L'emendamento alla legge provinciale non cambia la dicitura utilizzata anche nella Costituzione, ma l'importanza dell'operazione politica resta. Ecco cos'è successo

"Tanto rumore per nulla". E' il governatore altoatesino Arno Kompatscher a fare chiarezza nel polverone sollevato dalla stampa nazionale sulla presunta abolizione del termine Alto Adige dalla dicitura ufficiale. La provincia di Bolzano, terra che presta il fianco a polemiche di questo tipo, dove periodicamente si consumano battaglie politiche sulla toponomastica, con tanto di cartelli cancellati o censurati per protesta, è finita nuovamente sotto i riflettori.

Questa volta, però, il caso appare palesemente gonfiato, anche se è un segno evidente dell'importanza che le denominazioni rivestono nella terra del bilinguismo. Un'importanza tutt'altro che simbolica.  

Via la denominazione 'Alto Adige'. Cos'è successo?

Il Consiglio provinciale di Bolzano ha approvato un emendamento per cancellare l'espressione 'Alto Adige' all'interno di un disegno di legge sull'adempimento degli obblighi derivanti dall'appartenenza all'Unione Europea.
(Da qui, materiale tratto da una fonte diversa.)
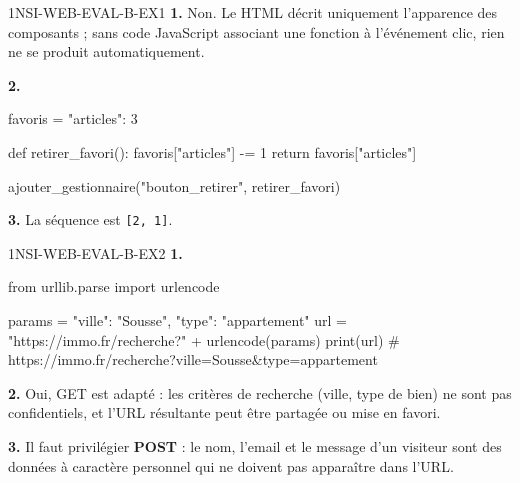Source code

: \begin{corrige}{1NSI-WEB-EVAL-B-EX1}
\textbf{1.} Non. Le HTML décrit uniquement l'apparence des composants ; sans code
JavaScript associant une fonction à l'événement clic, rien ne se produit automatiquement.

\textbf{2.}
\begin{python}
favoris = {"articles": 3}

def retirer_favori():
    favoris["articles"] -= 1
    return favoris["articles"]

ajouter_gestionnaire("bouton_retirer", retirer_favori)
\end{python}

\textbf{3.} La séquence est \lstinline{[2, 1]}.
\end{corrige}

\begin{corrige}{1NSI-WEB-EVAL-B-EX2}
\textbf{1.}
\begin{python}
from urllib.parse import urlencode

params = {"ville": "Sousse", "type": "appartement"}
url = "https://immo.fr/recherche?" + urlencode(params)
print(url)
# https://immo.fr/recherche?ville=Sousse&type=appartement
\end{python}

\textbf{2.} Oui, GET est adapté : les critères de recherche (ville, type de bien) ne sont
pas confidentiels, et l'URL résultante peut être partagée ou mise en favori.

\textbf{3.} Il faut privilégier \textbf{POST} : le nom, l'email et le message d'un
visiteur sont des données à caractère personnel qui ne doivent pas apparaître dans l'URL.
\end{corrige}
La legge 30, la cosiddetta "legge europea", è stata poi approvata, con quell'emendamento.

L'emendamento è stato approvato grazie all'unione di tutti i partiti di lingua tedesca presenti in Consiglio: il megapartito di centro (o perfino centrosinistra, a seconda delle occasioni) SVP e quelli più orientati a destra, ovvero Süd-Tiroler Freiheit e Freiheitlichen. Astenuti: PD, Lega e Team Koellensperger. Insomma, l'emendamento è stato una prova di unità per i tre partiti di lingua tedesca, divisi su altri fronti.

Dal testo della legge la dicitura italiana è stata cambiata da 'Alto Adige' a 'Provincia autonoma di Bolzano', mentre nel testo tedesco (in Alto Adige le leggi sono sempre scritte in due lingue) la dicitura è rimasta 'Südtirol', quando a rigor di logica avrebbe dovuto essere cambiata in 'Autonome Provinz Bozen'.
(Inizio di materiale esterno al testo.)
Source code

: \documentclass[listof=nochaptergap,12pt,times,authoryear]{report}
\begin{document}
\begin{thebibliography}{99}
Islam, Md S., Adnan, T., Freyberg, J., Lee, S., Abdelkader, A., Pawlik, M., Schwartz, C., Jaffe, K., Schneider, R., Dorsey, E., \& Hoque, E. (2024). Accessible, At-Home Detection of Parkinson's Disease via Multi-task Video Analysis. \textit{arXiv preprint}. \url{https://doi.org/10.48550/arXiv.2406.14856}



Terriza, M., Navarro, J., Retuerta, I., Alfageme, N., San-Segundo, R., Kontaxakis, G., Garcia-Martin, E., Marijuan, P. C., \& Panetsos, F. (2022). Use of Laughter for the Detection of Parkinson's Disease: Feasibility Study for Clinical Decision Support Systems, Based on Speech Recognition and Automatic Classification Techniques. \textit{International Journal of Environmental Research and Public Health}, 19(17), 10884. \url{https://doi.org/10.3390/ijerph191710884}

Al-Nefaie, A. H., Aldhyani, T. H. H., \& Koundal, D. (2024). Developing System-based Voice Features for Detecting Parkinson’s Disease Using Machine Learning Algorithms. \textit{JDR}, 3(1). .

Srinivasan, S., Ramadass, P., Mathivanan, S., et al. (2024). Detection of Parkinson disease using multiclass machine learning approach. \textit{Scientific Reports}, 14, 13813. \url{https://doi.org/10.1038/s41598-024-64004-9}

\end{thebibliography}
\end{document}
Il caso mediatico e le reazioni politiche

I maggiori quotidiani nazionali hanno ripreso la polemica sollevata dalla destra nazionalista di lingua italiana, l'Alto Adige nel Cuore, che fa capo a Fratelli d'Italia. Un partito che, come si vede nella foto, vorrebbe la cancelazione del termine tedesco, non solo nei documenti ufficiali. Un titolo come "Abolita la denominazione Alto Adige, resta solo Südtirol", letto a sud di Borghetto ha chiaramente tutto un altro significato. La verità è che, come ha spiegato il Landeshauptmann Arno Kompatscher (perdonateci, questa volta, il termine tedesco) cambiare la dicitura non si può, visto che nella Costituzione sono previsti solamente i termini 'Provincia autonoma di Bolzano' (che in Alto Adige viene tradotto pari pari) e 'Regione autonoma Trentino Alto Adige - Südtirol'. Il nome in tedesco venne aggiunto con l riforma del Titolo V, nel 2001.
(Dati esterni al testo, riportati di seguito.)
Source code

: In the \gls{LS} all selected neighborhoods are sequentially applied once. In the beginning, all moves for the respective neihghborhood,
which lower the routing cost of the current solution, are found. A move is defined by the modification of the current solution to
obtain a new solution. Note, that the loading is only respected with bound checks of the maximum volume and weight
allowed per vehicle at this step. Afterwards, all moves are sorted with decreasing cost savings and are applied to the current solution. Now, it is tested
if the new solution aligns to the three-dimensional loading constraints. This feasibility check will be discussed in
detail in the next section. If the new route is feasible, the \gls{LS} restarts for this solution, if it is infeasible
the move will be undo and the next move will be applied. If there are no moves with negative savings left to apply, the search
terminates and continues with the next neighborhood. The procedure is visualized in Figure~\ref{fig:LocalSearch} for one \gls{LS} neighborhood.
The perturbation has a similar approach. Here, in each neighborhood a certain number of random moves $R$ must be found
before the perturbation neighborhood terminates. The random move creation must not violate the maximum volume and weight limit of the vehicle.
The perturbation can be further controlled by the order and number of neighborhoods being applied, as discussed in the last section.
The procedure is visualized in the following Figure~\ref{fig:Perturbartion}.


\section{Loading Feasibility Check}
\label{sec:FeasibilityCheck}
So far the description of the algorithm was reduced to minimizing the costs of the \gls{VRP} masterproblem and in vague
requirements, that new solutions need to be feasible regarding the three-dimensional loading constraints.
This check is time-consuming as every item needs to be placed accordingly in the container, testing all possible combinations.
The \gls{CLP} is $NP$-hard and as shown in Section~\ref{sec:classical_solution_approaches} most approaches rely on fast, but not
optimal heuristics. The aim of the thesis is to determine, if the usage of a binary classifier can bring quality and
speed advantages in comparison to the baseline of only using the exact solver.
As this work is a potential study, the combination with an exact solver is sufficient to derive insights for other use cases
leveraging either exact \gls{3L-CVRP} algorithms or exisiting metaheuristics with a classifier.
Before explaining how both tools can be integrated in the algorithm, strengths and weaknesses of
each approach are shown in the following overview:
Scomodato di domenica sera dai titoli della stampa nazionale, e forse dai ferventi solleciti dell'onorevole bolzanina di Forza Italia Michaela Biancofiore, il ministro agli Affari Regionali Francesco Boccia ha reso noto tramite una nota di aver "personalmente richiesto al presidente Kompatscher di intervenire sulla vicenda perchè è necessario rendere i testi italiani e tedeschi perfettamente identici e rispettosi della Costituzione. Se così non dovesse essere, la legge sarà impugnata dopo la sua pubblicazione".

La legge provinciale, dunque, non elimina alcunchè, ma è anche vero che potrebbe trattarsi a tutti gli effetti di una legge anti-costituzionale. Il presidente Kompatscher ha ammesso il "pasticcio" della non corrispondenza del termine italiano 'Provincia autonoma di Bolzano' con quello tedesco 'Südtirol' ma ha minimizzato sugli effetti della legge. In futuro, ha detto, occorrerà mettersi d'accordo. Insomma, ci sarebbe stato un errore, e non un tentativo di secessione linguistica. Ma un errore, come tale, si cancella, e farlo spetterà al ministro. Nel frattempo i partiti di ligua tedesca, con l'astensione del centrosinistra italiano ma anche della Lega, hanno dato prova di unità sulle questioni identitarie.